Se na fase da adolescência o relacionamento entre pais e filhos já é naturalmente complicado, quando há uma situação de conflito o processo se torna praticamente inviável. Nos últimos 37 anos cuidando de famílias e seus percalços com adolescentes, o médico Içami Tiba – autor de ‘‘Quem Ama, Educa!’’ e ‘‘Adolescentes: Quem Ama, Educa!’’, entre outros – observa que o grande erro dos pais na educação dos filhos é que eles simplesmente ‘‘amam’’ os filhos e não exigem nada em troca. ‘‘Na fase de preparação, é preciso exigir que eles façam o que foi ensinado para que pratiquem e criem material para futuras negociações’’, esclarece.
  ‘‘Esse amor gratuito é um grande erro dos pais’’, acusa. ‘‘As falhas na formação familiar e escolar acabam criando pessoas despreparadas para serem cidadãos. Faltam valores para que as pessoas não abusem da sua posição de filhos, de pais, ou de situações de poder. Falo de valores superiores, que levam em consideração não as coisas materiais, mas as coisas que não se compram, como ética e disciplina.’’
  Na avaliação de Içami Tiba, o diálogo varia conforme a idade. ‘‘Crianças, mais do que os adolescentes, ouvem com os olhos, por isso deve-se ter o cuidado de se abaixar e estar na altura dos olhos delas. Deve-se pedir que ela olhe e preste atenção e não falar enquanto isto não estiver acontecendo’’, explica Tiba, autor de 16 livros.
  A experiência em trabalho terapêutico com crianças, adolescentes e suas famílias credencia Içami Tiba a ajudar a encontrar formas de atuação que facilitem o diálogo. Ele diz que ‘‘não é preciso gritar, não precisa bater, nada disso: o que precisa é ter autoridade’’. ‘‘Todo pai tem poder de pai, mas a autoridade de pai deve ser conquistada.’’ Como? O médico de 64 anos, que está entre os educadores mais requisitados do País, ensina que para ter autoridade é preciso ser coerente, constante e conseqüente.
  Ele revela sua teoria: ‘‘Ser coerente significa manter sempre a mesma linha de atitude. Por exemplo, se você ensina a seu filho que ele não pode bater em outras crianças é preciso exigir que a criança não faça isso. Todas as vezes que isso ocorrer deve-se intervir, constantemente, explicando que não se pode fazer isso. Não se deve permitir simplesmente ‘deixar para lá’. E precisa ser conseqüente. A criança precisa saber que terá uma punição e que deverá retratar-se. Aqui, só o pedido de desculpas não vale. Ela precisa corrigir com as mesmas mãos que erraram. Pedir desculpas e sair correndo não pode. Deve ir lá, ver se machucou o colega, tocar novamente em quem bateu’’.

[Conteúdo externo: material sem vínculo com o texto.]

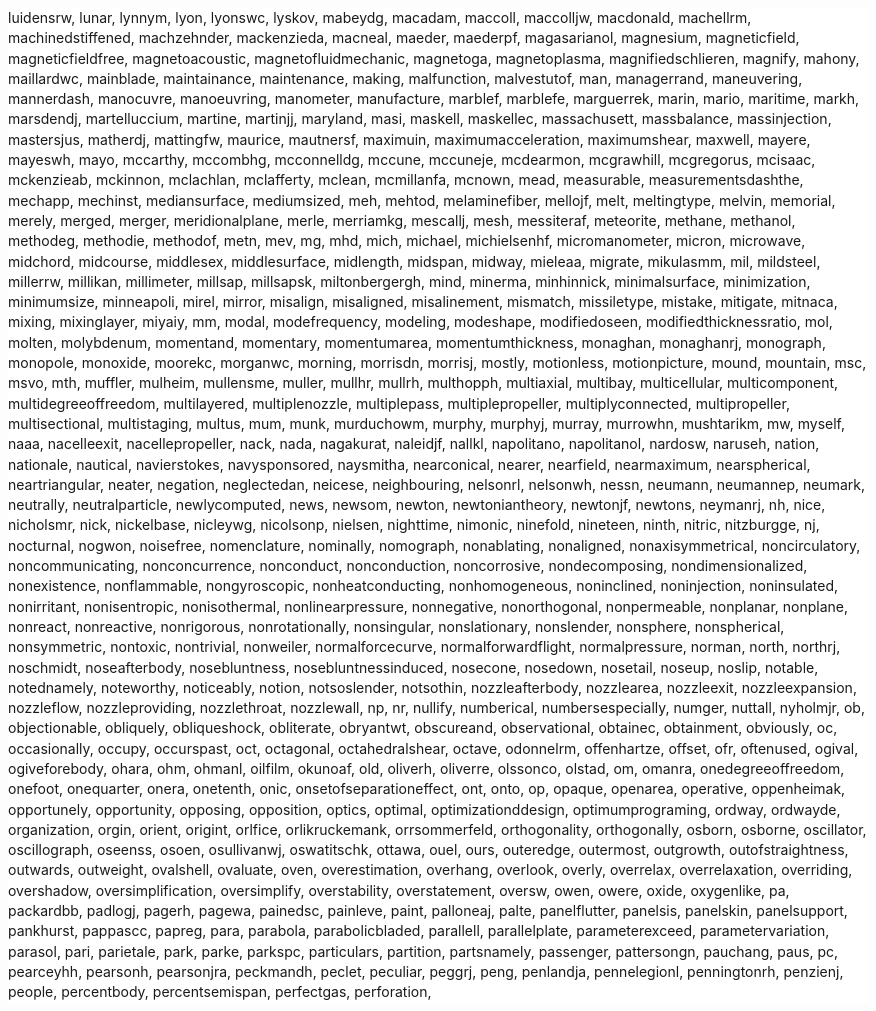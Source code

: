 luidensrw, lunar, lynnym, lyon, lyonswc, lyskov, mabeydg, macadam, maccoll, maccolljw, macdonald, machellrm, machinedstiffened, machzehnder, mackenzieda, macneal, maeder, maederpf, magasarianol, magnesium, magneticfield, magneticfieldfree, magnetoacoustic, magnetofluidmechanic, magnetoga, magnetoplasma, magnifiedschlieren, magnify, mahony, maillardwc, mainblade, maintainance, maintenance, making, malfunction, malvestutof, man, managerrand, maneuvering, mannerdash, manocuvre, manoeuvring, manometer, manufacture, marblef, marblefe, marguerrek, marin, mario, maritime, markh, marsdendj, martelluccium, martine, martinjj, maryland, masi, maskell, maskellec, massachusett, massbalance, massinjection, mastersjus, matherdj, mattingfw, maurice, mautnersf, maximuin, maximumacceleration, maximumshear, maxwell, mayere, mayeswh, mayo, mccarthy, mccombhg, mcconnelldg, mccune, mccuneje, mcdearmon, mcgrawhill, mcgregorus, mcisaac, mckenzieab, mckinnon, mclachlan, mclafferty, mclean, mcmillanfa, mcnown, mead, measurable, measurementsdashthe, mechapp, mechinst, mediansurface, mediumsized, meh, mehtod, melaminefiber, mellojf, melt, meltingtype, melvin, memorial, merely, merged, merger, meridionalplane, merle, merriamkg, mescallj, mesh, messiteraf, meteorite, methane, methanol, methodeg, methodie, methodof, metn, mev, mg, mhd, mich, michael, michielsenhf, micromanometer, micron, microwave, midchord, midcourse, middlesex, middlesurface, midlength, midspan, midway, mieleaa, migrate, mikulasmm, mil, mildsteel, millerrw, millikan, millimeter, millsap, millsapsk, miltonbergergh, mind, minerma, minhinnick, minimalsurface, minimization, minimumsize, minneapoli, mirel, mirror, misalign, misaligned, misalinement, mismatch, missiletype, mistake, mitigate, mitnaca, mixing, mixinglayer, miyaiy, mm, modal, modefrequency, modeling, modeshape, modifiedoseen, modifiedthicknessratio, mol, molten, molybdenum, momentand, momentary, momentumarea, momentumthickness, monaghan, monaghanrj, monograph, monopole, monoxide, moorekc, morganwc, morning, morrisdn, morrisj, mostly, motionless, motionpicture, mound, mountain, msc, msvo, mth, muffler, mulheim, mullensme, muller, mullhr, mullrh, multhopph, multiaxial, multibay, multicellular, multicomponent, multidegreeoffreedom, multilayered, multiplenozzle, multiplepass, multiplepropeller, multiplyconnected, multipropeller, multisectional, multistaging, multus, mum, munk, murduchowm, murphy, murphyj, murray, murrowhn, mushtarikm, mw, myself, naaa, nacelleexit, nacellepropeller, nack, nada, nagakurat, naleidjf, nallkl, napolitano, napolitanol, nardosw, naruseh, nation, nationale, nautical, navierstokes, navysponsored, naysmitha, nearconical, nearer, nearfield, nearmaximum, nearspherical, neartriangular, neater, negation, neglectedan, neicese, neighbouring, nelsonrl, nelsonwh, nessn, neumann, neumannep, neumark, neutrally, neutralparticle, newlycomputed, news, newsom, newton, newtoniantheory, newtonjf, newtons, neymanrj, nh, nice, nicholsmr, nick, nickelbase, nicleywg, nicolsonp, nielsen, nighttime, nimonic, ninefold, nineteen, ninth, nitric, nitzburgge, nj, nocturnal, nogwon, noisefree, nomenclature, nominally, nomograph, nonablating, nonaligned, nonaxisymmetrical, noncirculatory, noncommunicating, nonconcurrence, nonconduct, nonconduction, noncorrosive, nondecomposing, nondimensionalized, nonexistence, nonflammable, nongyroscopic, nonheatconducting, nonhomogeneous, noninclined, noninjection, noninsulated, nonirritant, nonisentropic, nonisothermal, nonlinearpressure, nonnegative, nonorthogonal, nonpermeable, nonplanar, nonplane, nonreact, nonreactive, nonrigorous, nonrotationally, nonsingular, nonslationary, nonslender, nonsphere, nonspherical, nonsymmetric, nontoxic, nontrivial, nonweiler, normalforcecurve, normalforwardflight, normalpressure, norman, north, northrj, noschmidt, noseafterbody, nosebluntness, nosebluntnessinduced, nosecone, nosedown, nosetail, noseup, noslip, notable, notednamely, noteworthy, noticeably, notion, notsoslender, notsothin, nozzleafterbody, nozzlearea, nozzleexit, nozzleexpansion, nozzleflow, nozzleproviding, nozzlethroat, nozzlewall, np, nr, nullify, numberical, numbersespecially, numger, nuttall, nyholmjr, ob, objectionable, obliquely, obliqueshock, obliterate, obryantwt, obscureand, observational, obtainec, obtainment, obviously, oc, occasionally, occupy, occurspast, oct, octagonal, octahedralshear, octave, odonnelrm, offenhartze, offset, ofr, oftenused, ogival, ogiveforebody, ohara, ohm, ohmanl, oilfilm, okunoaf, old, oliverh, oliverre, olssonco, olstad, om, omanra, onedegreeoffreedom, onefoot, onequarter, onera, onetenth, onic, onsetofseparationeffect, ont, onto, op, opaque, openarea, operative, oppenheimak, opportunely, opportunity, opposing, opposition, optics, optimal, optimizationddesign, optimumprograming, ordway, ordwayde, organization, orgin, orient, origint, orlfice, orlikruckemank, orrsommerfeld, orthogonality, orthogonally, osborn, osborne, oscillator, oscillograph, oseenss, osoen, osullivanwj, oswatitschk, ottawa, ouel, ours, outeredge, outermost, outgrowth, outofstraightness, outwards, outweight, ovalshell, ovaluate, oven, overestimation, overhang, overlook, overly, overrelax, overrelaxation, overriding, overshadow, oversimplification, oversimplify, overstability, overstatement, oversw, owen, owere, oxide, oxygenlike, pa, packardbb, padlogj, pagerh, pagewa, painedsc, painleve, paint, palloneaj, palte, panelflutter, panelsis, panelskin, panelsupport, pankhurst, pappascc, papreg, para, parabola, parabolicbladed, parallell, parallelplate, parameterexceed, parametervariation, parasol, pari, parietale, park, parke, parkspc, particulars, partition, partsnamely, passenger, pattersongn, pauchang, paus, pc, pearceyhh, pearsonh, pearsonjra, peckmandh, peclet, peculiar, peggrj, peng, penlandja, pennelegionl, penningtonrh, penzienj, people, percentbody, percentsemispan, perfectgas, perforation,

  Para os adolescentes, o melhor é combinar e ter algo para trocar. ‘‘Baladas, por exemplo, é uma boa moeda de troca para se fazer ouvido por eles’’, explica Içami Tiba. ‘‘Deve-se ter um prazo final para executar o que foi combinado e um prazo de recuperação, senão ele fica desmotivado e sente-se punido o tempo todo’’, ensina. ‘‘Adolescentes gostam de cumprir ‘combinados’. Se ele tirar nota baixa e for proibido de sair no sábado, vai odiar os pais. Mas, se tiver combinado que passaria o fim de semana estudando caso fosse mal na escola, vai cumprir o trato.’’
  O médico é otimista e diz que, apesar das dificuldades e da falta de obediência dos filhos e dos erros cometidos pelos pais, sempre há chance de se reverter a situação, pois o ser humano se renova e é criativo, desde que haja motivação para isso. ‘‘Para os pais educarem seus filhos, devem apertar o botão ‘atualizar’ e compreender que o mundo mudou. Dessa forma verão que é necessário, sim, fazer exigências e cobrar dos filhos atitudes e tarefas para tornarem-se bons cidadãos’’, finaliza.